Exercise requirements: Given the records below, set each one down again exactly as it reads.

Data records:
>>>
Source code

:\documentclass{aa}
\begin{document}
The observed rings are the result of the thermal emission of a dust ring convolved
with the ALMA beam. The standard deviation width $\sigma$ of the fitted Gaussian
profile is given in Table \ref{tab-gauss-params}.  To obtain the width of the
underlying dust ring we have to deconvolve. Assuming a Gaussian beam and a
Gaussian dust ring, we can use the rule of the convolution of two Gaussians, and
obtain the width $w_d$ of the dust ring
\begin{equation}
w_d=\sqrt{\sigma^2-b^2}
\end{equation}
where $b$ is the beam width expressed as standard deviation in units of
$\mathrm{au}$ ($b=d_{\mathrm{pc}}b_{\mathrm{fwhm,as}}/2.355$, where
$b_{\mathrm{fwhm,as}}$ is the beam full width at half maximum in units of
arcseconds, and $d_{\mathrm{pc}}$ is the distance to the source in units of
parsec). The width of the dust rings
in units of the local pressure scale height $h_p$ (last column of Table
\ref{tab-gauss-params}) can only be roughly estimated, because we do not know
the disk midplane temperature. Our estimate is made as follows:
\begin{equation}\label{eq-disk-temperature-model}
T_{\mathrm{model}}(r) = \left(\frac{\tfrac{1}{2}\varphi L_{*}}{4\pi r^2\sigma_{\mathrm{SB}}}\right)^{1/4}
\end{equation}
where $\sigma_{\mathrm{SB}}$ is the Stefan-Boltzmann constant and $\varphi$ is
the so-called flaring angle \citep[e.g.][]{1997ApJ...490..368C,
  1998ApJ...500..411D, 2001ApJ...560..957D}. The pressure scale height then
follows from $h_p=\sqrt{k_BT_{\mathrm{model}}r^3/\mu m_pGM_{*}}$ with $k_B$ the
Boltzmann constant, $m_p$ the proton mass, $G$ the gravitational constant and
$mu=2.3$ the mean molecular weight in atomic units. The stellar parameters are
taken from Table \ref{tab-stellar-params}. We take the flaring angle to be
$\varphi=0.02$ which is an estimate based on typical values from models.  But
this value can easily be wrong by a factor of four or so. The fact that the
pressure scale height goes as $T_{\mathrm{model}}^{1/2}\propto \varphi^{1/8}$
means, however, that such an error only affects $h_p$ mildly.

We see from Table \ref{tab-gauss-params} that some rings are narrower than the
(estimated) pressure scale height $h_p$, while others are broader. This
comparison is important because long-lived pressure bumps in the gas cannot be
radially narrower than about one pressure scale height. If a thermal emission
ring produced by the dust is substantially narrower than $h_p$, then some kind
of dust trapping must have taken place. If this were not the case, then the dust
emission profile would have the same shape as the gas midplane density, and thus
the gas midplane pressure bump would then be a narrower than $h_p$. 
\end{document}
<<<
Output of the task:
Source code

:\documentclass{aa}
\begin{document}
The observed rings are the result of the thermal emission of a dust ring convolved
with the ALMA beam. The standard deviation width $\sigma$ of the fitted Gaussian
profile is given in Table \ref{tab-gauss-params}.  To obtain the width of the
underlying dust ring we have to deconvolve. Assuming a Gaussian beam and a
Gaussian dust ring, we can use the rule of the convolution of two Gaussians, and
obtain the width $w_d$ of the dust ring
\begin{equation}
w_d=\sqrt{\sigma^2-b^2}
\end{equation}
where $b$ is the beam width expressed as standard deviation in units of
$\mathrm{au}$ ($b=d_{\mathrm{pc}}b_{\mathrm{fwhm,as}}/2.355$, where
$b_{\mathrm{fwhm,as}}$ is the beam full width at half maximum in units of
arcseconds, and $d_{\mathrm{pc}}$ is the distance to the source in units of
parsec). The width of the dust rings
in units of the local pressure scale height $h_p$ (last column of Table
\ref{tab-gauss-params}) can only be roughly estimated, because we do not know
the disk midplane temperature. Our estimate is made as follows:
\begin{equation}\label{eq-disk-temperature-model}
T_{\mathrm{model}}(r) = \left(\frac{\tfrac{1}{2}\varphi L_{*}}{4\pi r^2\sigma_{\mathrm{SB}}}\right)^{1/4}
\end{equation}
where $\sigma_{\mathrm{SB}}$ is the Stefan-Boltzmann constant and $\varphi$ is
the so-called flaring angle \citep[e.g.][]{1997ApJ...490..368C,
  1998ApJ...500..411D, 2001ApJ...560..957D}. The pressure scale height then
follows from $h_p=\sqrt{k_BT_{\mathrm{model}}r^3/\mu m_pGM_{*}}$ with $k_B$ the
Boltzmann constant, $m_p$ the proton mass, $G$ the gravitational constant and
$mu=2.3$ the mean molecular weight in atomic units. The stellar parameters are
taken from Table \ref{tab-stellar-params}. We take the flaring angle to be
$\varphi=0.02$ which is an estimate based on typical values from models.  But
this value can easily be wrong by a factor of four or so. The fact that the
pressure scale height goes as $T_{\mathrm{model}}^{1/2}\propto \varphi^{1/8}$
means, however, that such an error only affects $h_p$ mildly.

We see from Table \ref{tab-gauss-params} that some rings are narrower than the
(estimated) pressure scale height $h_p$, while others are broader. This
comparison is important because long-lived pressure bumps in the gas cannot be
radially narrower than about one pressure scale height. If a thermal emission
ring produced by the dust is substantially narrower than $h_p$, then some kind
of dust trapping must have taken place. If this were not the case, then the dust
emission profile would have the same shape as the gas midplane density, and thus
the gas midplane pressure bump would then be a narrower than $h_p$. 
\end{document}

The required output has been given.